The next step in the proposed descriptive induction process starts from the discovered subgroups. In this step, statistical differences in distributions are computed for two populations, the target and the reference population. The target population consists of true positive case (CHD patients included into the analyzed subgroup), whereas the reference population are all available non-target class examples (all the healthy subjects).
Statistical differences in distributions for all the descriptors (attributes) between these two populations is tested using the test with 95% confidence stage (p =0.05). For this purpose numerical attributes have been partitioned in up to 30 intervals so that in every interval there are at least 5 instances. Among the attributes with significantly different distributions there are always those that form the features describing the subgroups (the principal factors), but usually there are also other attributes with significantly different value distributions. These attributes are called supporting attributes, and the features formed of their values that are characteristic for the discovered subgroups are called supporting factors.

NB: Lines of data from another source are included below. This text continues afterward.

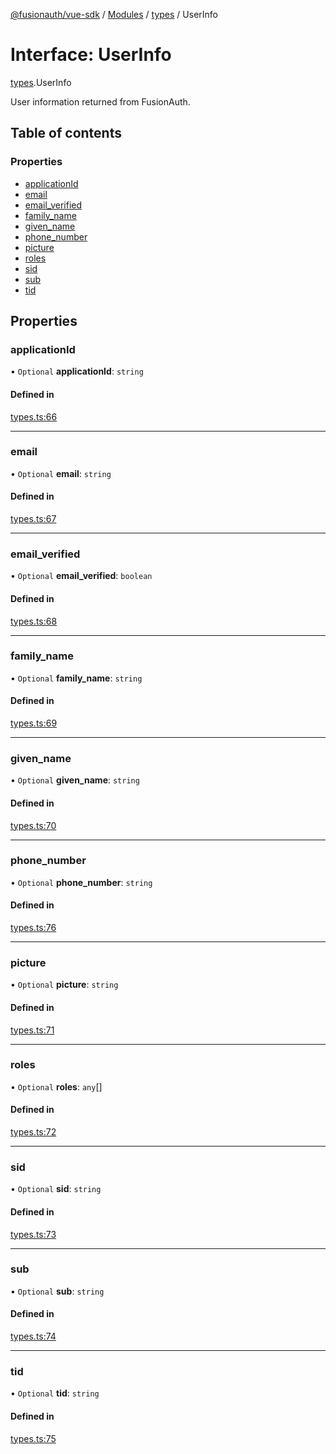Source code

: [@fusionauth/vue-sdk](../README.md) / [Modules](../modules.md) / [types](../modules/types.md) / UserInfo

# Interface: UserInfo

[types](../modules/types.md).UserInfo

User information returned from FusionAuth.

## Table of contents

### Properties

- [applicationId](types.UserInfo.md#applicationid)
- [email](types.UserInfo.md#email)
- [email_verified](types.UserInfo.md#email_verified)
- [family_name](types.UserInfo.md#family_name)
- [given_name](types.UserInfo.md#given_name)
- [phone_number](types.UserInfo.md#phone_number)
- [picture](types.UserInfo.md#picture)
- [roles](types.UserInfo.md#roles)
- [sid](types.UserInfo.md#sid)
- [sub](types.UserInfo.md#sub)
- [tid](types.UserInfo.md#tid)

## Properties

### applicationId

• `Optional` **applicationId**: `string`

#### Defined in

[types.ts:66](https://github.com/FusionAuth/fusionauth-javascript-sdk/blob/1337409195440c0cbfa328944b7d07b4bb53ae3f/packages/sdk-vue/src/types.ts#L66)

---

### email

• `Optional` **email**: `string`

#### Defined in

[types.ts:67](https://github.com/FusionAuth/fusionauth-javascript-sdk/blob/1337409195440c0cbfa328944b7d07b4bb53ae3f/packages/sdk-vue/src/types.ts#L67)

---

### email_verified

• `Optional` **email_verified**: `boolean`

#### Defined in

[types.ts:68](https://github.com/FusionAuth/fusionauth-javascript-sdk/blob/1337409195440c0cbfa328944b7d07b4bb53ae3f/packages/sdk-vue/src/types.ts#L68)

---

### family_name

• `Optional` **family_name**: `string`

#### Defined in

[types.ts:69](https://github.com/FusionAuth/fusionauth-javascript-sdk/blob/1337409195440c0cbfa328944b7d07b4bb53ae3f/packages/sdk-vue/src/types.ts#L69)

---

### given_name

• `Optional` **given_name**: `string`

#### Defined in

[types.ts:70](https://github.com/FusionAuth/fusionauth-javascript-sdk/blob/1337409195440c0cbfa328944b7d07b4bb53ae3f/packages/sdk-vue/src/types.ts#L70)

---

### phone_number

• `Optional` **phone_number**: `string`

#### Defined in

[types.ts:76](https://github.com/FusionAuth/fusionauth-javascript-sdk/blob/1337409195440c0cbfa328944b7d07b4bb53ae3f/packages/sdk-vue/src/types.ts#L76)

---

### picture

• `Optional` **picture**: `string`

#### Defined in

[types.ts:71](https://github.com/FusionAuth/fusionauth-javascript-sdk/blob/1337409195440c0cbfa328944b7d07b4bb53ae3f/packages/sdk-vue/src/types.ts#L71)

---

### roles

• `Optional` **roles**: `any`[]

#### Defined in

[types.ts:72](https://github.com/FusionAuth/fusionauth-javascript-sdk/blob/1337409195440c0cbfa328944b7d07b4bb53ae3f/packages/sdk-vue/src/types.ts#L72)

---

### sid

• `Optional` **sid**: `string`

#### Defined in

[types.ts:73](https://github.com/FusionAuth/fusionauth-javascript-sdk/blob/1337409195440c0cbfa328944b7d07b4bb53ae3f/packages/sdk-vue/src/types.ts#L73)

---

### sub

• `Optional` **sub**: `string`

#### Defined in

[types.ts:74](https://github.com/FusionAuth/fusionauth-javascript-sdk/blob/1337409195440c0cbfa328944b7d07b4bb53ae3f/packages/sdk-vue/src/types.ts#L74)

---

### tid

• `Optional` **tid**: `string`

#### Defined in

[types.ts:75](https://github.com/FusionAuth/fusionauth-javascript-sdk/blob/1337409195440c0cbfa328944b7d07b4bb53ae3f/packages/sdk-vue/src/types.ts#L75)
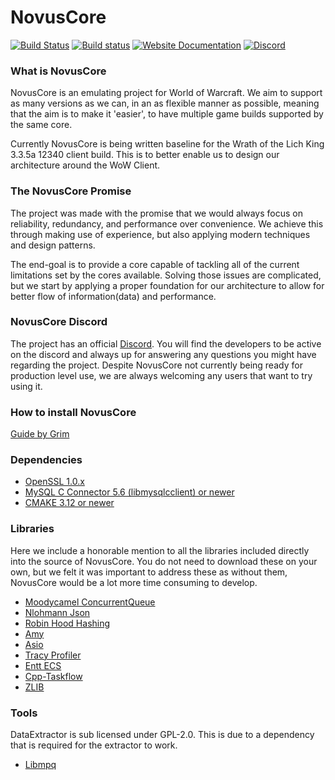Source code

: # NovusCore
[![Build Status](https://travis-ci.com/novuscore/NovusCore.svg?branch=master)](https://travis-ci.com/novuscore/NovusCore)
[![Build status](https://ci.appveyor.com/api/projects/status/aduidyknihendeph/branch/master?svg=true)](https://ci.appveyor.com/project/NixAJ/novuscore/branch/master)
[![Website Documentation](https://img.shields.io/badge/Website-Documentation-success)](https://novuscore.org)
[![Discord](https://img.shields.io/discord/554123112384299010?label=Discord&logo=Discord)](https://discord.gg/gz6FMZa)

### What is NovusCore

NovusCore is an emulating project for World of Warcraft. We aim to support as many versions as we can, in an as flexible manner as possible, meaning that the aim is to make it 'easier', to have multiple game builds supported by the same core.

Currently NovusCore is being written baseline for the Wrath of the Lich King 3.3.5a 12340 client build. This is to better enable us to design our architecture around the WoW Client. 


### The NovusCore Promise

The project was made with the promise that we would always focus on reliability, redundancy, and performance over convenience. We achieve this through making use of experience, but also applying modern techniques and design patterns.

The end-goal is to provide a core capable of tackling all of the current limitations set by the cores available. Solving those issues are complicated, but we start by applying a proper foundation for our architecture to allow for better flow of information(data) and performance.


### NovusCore Discord

The project has an official [Discord](https://discord.gg/gz6FMZa).
You will find the developers to be active on the discord and always up for answering any questions you might have regarding the project. Despite NovusCore not currently being ready for production level use, we are always welcoming any users that want to try using it.


### How to install NovusCore
[Guide by Grim](https://github.com/novuscore/NovusCore/blob/master/Installing.md)


### Dependencies
* [OpenSSL 1.0.x](https://www.openssl.org/source/)
* [MySQL C Connector 5.6 (libmysqlcclient) or newer](https://dev.mysql.com/downloads/connector/c/)
* [CMAKE 3.12 or newer](https://cmake.org/download/)


### Libraries
Here we include a honorable mention to all the libraries included directly into the source of NovusCore. You do not need to download these on your own, but we felt it was important to address these as without them, NovusCore would be a lot more time consuming to develop.
* [Moodycamel ConcurrentQueue](https://github.com/cameron314/concurrentqueue)
* [Nlohmann Json](https://github.com/nlohmann/json)
* [Robin Hood Hashing](https://github.com/martinus/robin-hood-hashing)
* [Amy](https://github.com/liancheng/amy)
* [Asio](http://sourceforge.net/projects/asio/files/asio/1.12.1%20%28Stable%29/)
* [Tracy Profiler](https://bitbucket.org/wolfpld/tracy/src/master)
* [Entt ECS](https://github.com/skypjack/entt/)
* [Cpp-Taskflow](https://github.com/cpp-taskflow/cpp-taskflow)
* [ZLIB](https://github.com/madler/zlib)

### Tools
DataExtractor is sub licensed under GPL-2.0. This is due to a dependency that is required for the extractor to work.
* [Libmpq](https://github.com/ge0rg/libmpq)
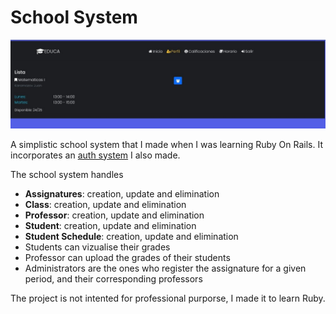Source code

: # School System

![Image](screen.jpg)

A simplistic school system that I made when I was learning Ruby On Rails. It incorporates an <a href="https://github.com/WolfVector/ruby_auth" target="_blank">auth system</a> I also made.

The school system handles

- **Assignatures**: creation, update and elimination
- **Class**: creation, update and elimination
- **Professor**: creation, update and elimination
- **Student**: creation, update and elimination
- **Student Schedule**: creation, update and elimination
- Students can vizualise their grades
- Professor can upload the grades of their students
- Administrators are the ones who register the assignature for a given period, and their corresponding professors

The project is not intented for professional purporse, I made it to learn Ruby.

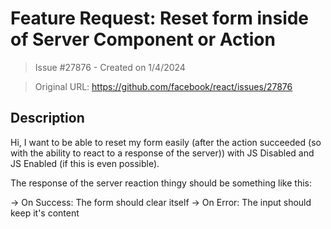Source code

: # Feature Request: Reset form inside of Server Component or Action

> Issue #27876 - Created on 1/4/2024

> Original URL: https://github.com/facebook/react/issues/27876

## Description

Hi, I want to be able to reset my form easily (after the action succeeded (so with the ability to react to a response of the server))  with JS Disabled and JS Enabled (if this is even possible).

The response of the server reaction thingy should be something like this:

-> On Success: The form should clear itself
-> On Error: The input should keep it's content
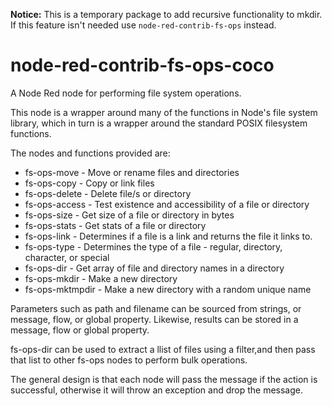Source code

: **Notice:** This is a temporary package to add recursive functionality to mkdir. If this feature isn't needed use ``node-red-contrib-fs-ops`` instead.

# node-red-contrib-fs-ops-coco
A Node Red node for performing file system operations.

This node is a wrapper around many of the functions in Node's file system library, which in turn is a wrapper around the standard POSIX filesystem functions.

The nodes and functions provided are:

  * fs-ops-move - Move or rename files and directories
  * fs-ops-copy - Copy or link files
  * fs-ops-delete - Delete file/s or directory
  * fs-ops-access - Test existence and accessibility of a file or directory
  * fs-ops-size - Get size of a file or directory in bytes
  * fs-ops-stats - Get stats of a file or directory
  * fs-ops-link - Determines if a file is a link and returns the file it links to.
  * fs-ops-type - Determines the type of a file - regular, directory, character, or special
  * fs-ops-dir - Get array of file and directory names in a directory
  * fs-ops-mkdir - Make a new directory
  * fs-ops-mktmpdir - Make a new directory with a random unique name


Parameters such as path and filename can be sourced from strings, or message, flow, or global property.  Likewise, results can be stored in a message, flow or global property.

fs-ops-dir can be used to extract a llist of files using a filter,and then pass that list to other fs-ops nodes to perform 
bulk operations.

The general design is that each node will pass the message if the action is successful, otherwise it will throw an exception and drop the message.
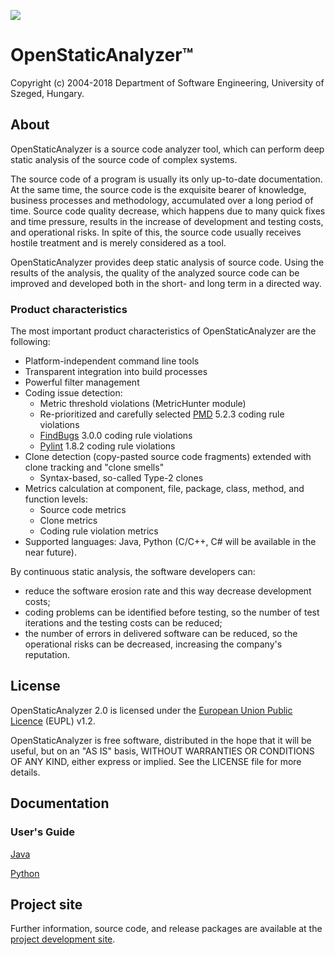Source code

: ![](https://raw.githubusercontent.com/sed-inf-u-szeged/OpenStaticAnalyzer/master/OpenStaticAnalyzer/doc/logo/OSA_small.png)

# OpenStaticAnalyzer™
Copyright (c) 2004-2018 Department of Software Engineering, University of Szeged, Hungary.

## About

OpenStaticAnalyzer is a source code analyzer tool, which can perform deep static analysis of the source code of complex systems.

The source code of a program is usually its only up-to-date documentation. At the same time, the source code is the exquisite bearer of knowledge, business processes and methodology, accumulated over a long period of time. Source code quality decrease, which happens due to many quick fixes and time pressure, results in the increase of development and testing costs, and operational risks. In spite of this, the source code usually receives hostile treatment and is merely considered as a tool.

OpenStaticAnalyzer provides deep static analysis of source code. Using the results of the analysis, the quality of the analyzed source code can be improved and developed both in the short- and long term in a directed way.

### Product characteristics

The most important product characteristics of OpenStaticAnalyzer are the following:
- Platform-independent command line tools
- Transparent integration into build processes
- Powerful filter management
- Coding issue detection:
    - Metric threshold violations (MetricHunter module)
    - Re-prioritized and carefully selected [PMD] 5.2.3 coding rule violations
    - [FindBugs] 3.0.0 coding rule violations
    - [Pylint] 1.8.2 coding rule violations
- Clone detection (copy-pasted source code fragments) extended with clone tracking and "clone smells"
    - Syntax-based, so-called Type-2 clones
- Metrics calculation at component, file, package, class, method, and function levels:
    - Source code metrics
    - Clone metrics
    - Coding rule violation metrics
- Supported languages: Java, Python (C/C++, C# will be available in the near future).

[PMD]:http://pmd.sourceforge.net/
[FindBugs]:http://findbugs.sourceforge.net
[Pylint]:http://www.pylint.org/

By continuous static analysis, the software developers can:
- reduce the software erosion rate and this way decrease development costs;
- coding problems can be identified before testing, so the number of test iterations and the testing costs can be reduced;
- the number of errors in delivered software can be reduced, so the operational risks can be decreased, increasing the company's reputation.

## License
OpenStaticAnalyzer 2.0 is licensed under the [European Union Public Licence](https://joinup.ec.europa.eu/software/page/eupl) (EUPL) v1.2.

OpenStaticAnalyzer is free software, distributed in the hope that it will be useful, but on an "AS IS" basis, WITHOUT WARRANTIES OR CONDITIONS OF ANY KIND, either express or implied. See the LICENSE file for more details.

## Documentation

### User's Guide

[Java](https://github.com/sed-inf-u-szeged/OpenStaticAnalyzer/blob/master/OpenStaticAnalyzer/java/doc/usersguide/md/Main.md)

[Python](https://github.com/sed-inf-u-szeged/OpenStaticAnalyzer/blob/master/OpenStaticAnalyzer/python/doc/usersguide/md/Main.md)

## Project site

Further information, source code, and release packages are available at the [project development site](https://github.com/sed-inf-u-szeged/OpenStaticAnalyzer).
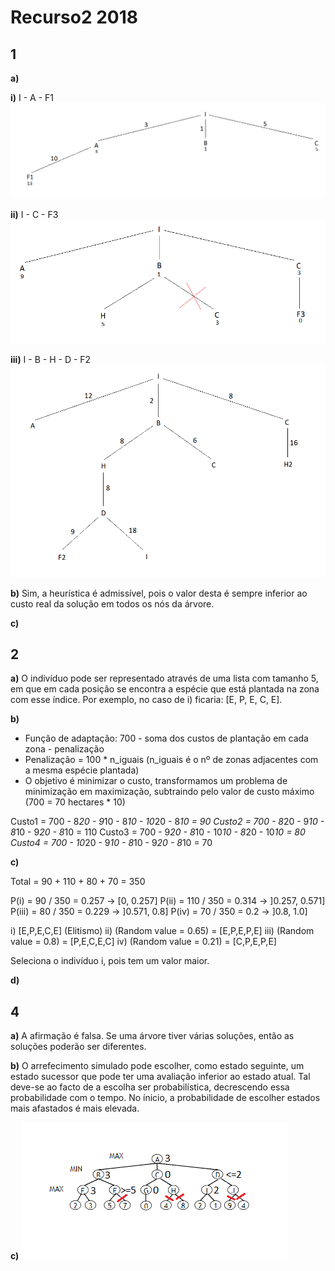 # Recurso2 2018

## 1 

**a)** 

**i)** I - A - F1
![](images/ex_1ai_2018R2.png)

**ii)** I - C - F3
![](images/ex_1aii_2018R2.png)

**iii)** I - B - H - D - F2
![](images/ex_1aiii_2018R2.png)

**b)** Sim, a heurística é admissível, pois o valor desta é sempre inferior ao custo real da solução em todos os nós da árvore.

**c)** 


## 2

**a)** O indivíduo pode ser representado através de uma lista com tamanho 5, em que em cada posição se encontra a espécie que está plantada na zona com esse índice. Por exemplo, no caso de i) ficaria: [E, P, E, C, E].

**b)**

* Função de adaptação: 700 - soma dos custos de plantação em cada zona - penalização
* Penalização = 100 * n_iguais (n_iguais é o nº de zonas adjacentes com a mesma espécie plantada)
* O objetivo é minimizar o custo, transformamos um problema de minimização em maximização, subtraindo pelo valor de custo máximo (700 = 70 hectares * 10)

Custo1 = 700 - 8*20 - 9*10 - 8*10 - 10*20 - 8*10 = 90
Custo2 = 700 - 8*20 - 9*10 - 8*10 - 9*20 - 8*10 = 110
Custo3 = 700 - 9*20 - 8*10 - 10*10 - 8*20 - 10*10 = 80
Custo4 = 700 - 10*20 - 9*10 - 8*10 - 9*20 - 8*10 = 70

**c)**

Total = 90 + 110 + 80 + 70 = 350

P(i) = 90 / 350 = 0.257 -> [0, 0.257]
P(ii) = 110 / 350 = 0.314 -> ]0.257, 0.571]
P(iii) = 80 / 350 = 0.229 -> ]0.571, 0.8]
P(iv) = 70 / 350 = 0.2 -> ]0.8, 1.0]

i) [E,P,E,C,E] (Elitismo)
ii) (Random value = 0.65) = [E,P,E,P,E]
iii) (Random value = 0.8) = [P,E,C,E,C]
iv) (Random value = 0.21) = [C,P,E,P,E]

Seleciona o indivíduo i, pois tem um valor maior.

**d)** 

## 4  

**a)** A afirmação é falsa. Se uma árvore tiver várias soluções, então as soluções poderão ser diferentes.

**b)** O arrefecimento simulado pode escolher, como estado seguinte, um estado sucessor que pode ter uma avaliação inferior ao estado atual. Tal deve-se ao facto de a escolha ser probabilística, decrescendo essa probabilidade com o tempo. No ínicio, a probabilidade de escolher estados mais afastados é mais elevada.

**c)** 
![](images/ex_4c_2018R2.png)
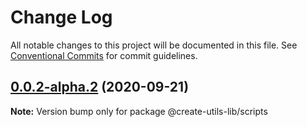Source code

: # Change Log

All notable changes to this project will be documented in this file.
See [Conventional Commits](https://conventionalcommits.org) for commit guidelines.

## [0.0.2-alpha.2](https://github.com/Mrlyjoutlook/create-utils-lib/compare/@create-utils-lib/scripts@0.0.2-alpha.1...@create-utils-lib/scripts@0.0.2-alpha.2) (2020-09-21)

**Note:** Version bump only for package @create-utils-lib/scripts

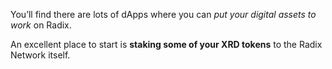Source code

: You’ll find there are lots of dApps where you can _put your digital assets to work_ on Radix.

An excellent place to start is **staking some of your XRD tokens** to the Radix Network itself.

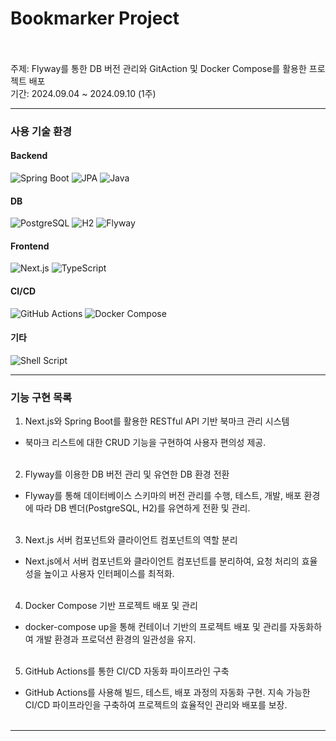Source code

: # Bookmarker Project <br><br>
주제: Flyway를 통한 DB 버전 관리와 GitAction 및 Docker Compose를 활용한 프로젝트 배포 <br>
기간: 2024.09.04 ~ 2024.09.10 (1주) 




----------------------




### 사용 기술 환경

#### Backend
![Spring Boot](https://img.shields.io/badge/Spring%20Boot-3.2.7-brightgreen?style=for-the-badge&logo=springboot&logoColor=white)
![JPA](https://img.shields.io/badge/JPA-Enabled-yellow?style=for-the-badge)
![Java](https://img.shields.io/badge/Java-17-brightgreen?style=for-the-badge&logo=java&logoColor=white)


#### DB
![PostgreSQL](https://img.shields.io/badge/PostgreSQL-Enabled-blue?style=for-the-badge&logo=postgresql&logoColor=white)
![H2](https://img.shields.io/badge/H2-Enabled-lightgray?style=for-the-badge)
![Flyway](https://img.shields.io/badge/Flyway-Enabled-red?style=for-the-badge&logo=flyway)


#### Frontend
![Next.js](https://img.shields.io/badge/Next.js-Enabled-black?style=for-the-badge&logo=next.js&logoColor=white)
![TypeScript](https://img.shields.io/badge/TypeScript-Enabled-blue?style=for-the-badge&logo=typescript&logoColor=white)


#### CI/CD
![GitHub Actions](https://img.shields.io/badge/GitHub%20Actions-Enabled-blue?style=for-the-badge&logo=githubactions&logoColor=white)
![Docker Compose](https://img.shields.io/badge/Docker%20Compose-Enabled-blue?style=for-the-badge&logo=docker&logoColor=white)


#### 기타
![Shell Script](https://img.shields.io/badge/Shell%20Script(Dockerfile)-Enabled-lightgray?style=for-the-badge&logo=shell&logoColor=white)





----------------------




### 기능 구현 목록


1. Next.js와 Spring Boot를 활용한 RESTful API 기반 북마크 관리 시스템
  -  북마크 리스트에 대한 CRUD 기능을 구현하여 사용자 편의성 제공. <br><br>

2. Flyway를 이용한 DB 버전 관리 및 유연한 DB 환경 전환
  -  Flyway를 통해 데이터베이스 스키마의 버전 관리를 수행, 테스트, 개발, 배포 환경에 따라 DB 벤더(PostgreSQL, H2)를 유연하게 전환 및 관리.  <br><br>


3. Next.js 서버 컴포넌트와 클라이언트 컴포넌트의 역할 분리
  -  Next.js에서 서버 컴포넌트와 클라이언트 컴포넌트를 분리하여, 요청 처리의 효율성을 높이고 사용자 인터페이스를 최적화.  <br><br>


4. Docker Compose 기반 프로젝트 배포 및 관리
  -  docker-compose up을 통해 컨테이너 기반의 프로젝트 배포 및 관리를 자동화하여 개발 환경과 프로덕션 환경의 일관성을 유지.  <br><br>


5. GitHub Actions를 통한 CI/CD 자동화 파이프라인 구축
  -  GitHub Actions를 사용해 빌드, 테스트, 배포 과정의 자동화 구현. 지속 가능한 CI/CD 파이프라인을 구축하여 프로젝트의 효율적인 관리와 배포를 보장.  <br><br>

----------------------

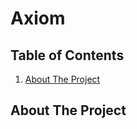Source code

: # Axiom

## Table of Contents

<ol>
  <li>
    <a href="#about-the-project">About The Project</a>
  </li>
</ol>

## <a name="about-the-project">About The Project</a>
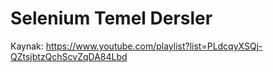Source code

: # Selenium Temel Dersler


Kaynak: https://www.youtube.com/playlist?list=PLdcqyXSQj-QZtsjbtzQchScvZqDA84Lbd
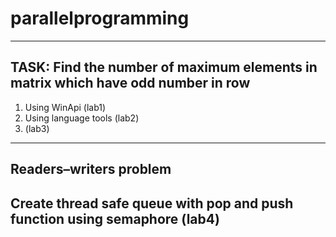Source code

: # parallelprogramming

-----
## TASK: Find the number of maximum elements in matrix which have odd number in row

1) Using WinApi (lab1)
2) Using language tools (lab2)
3) (lab3)
-----
## Readers–writers problem
## Create thread safe queue with pop and push function using semaphore (lab4)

Supporting factors are very important to achieve pattern descriptions that are reasonably complete and acceptable for medical practice, as medical experts dislike short rules and prefer rules including as much supportive evidence as possible (Kononenko, 1993).
In this work, the role of statistical analysis is to detect meaningful supporting factors, whereas the decision whether they will be used to support user's confidence in the subgroup description is left to the expert. In the CHD application the expert has decided whether the proposed factors are indeed interesting, how reliable they are or how easily they can be measured in practice. In Table 3, expert selected supporting factors are listed next to the individual CHD risk groups, each described by a list of principal factors.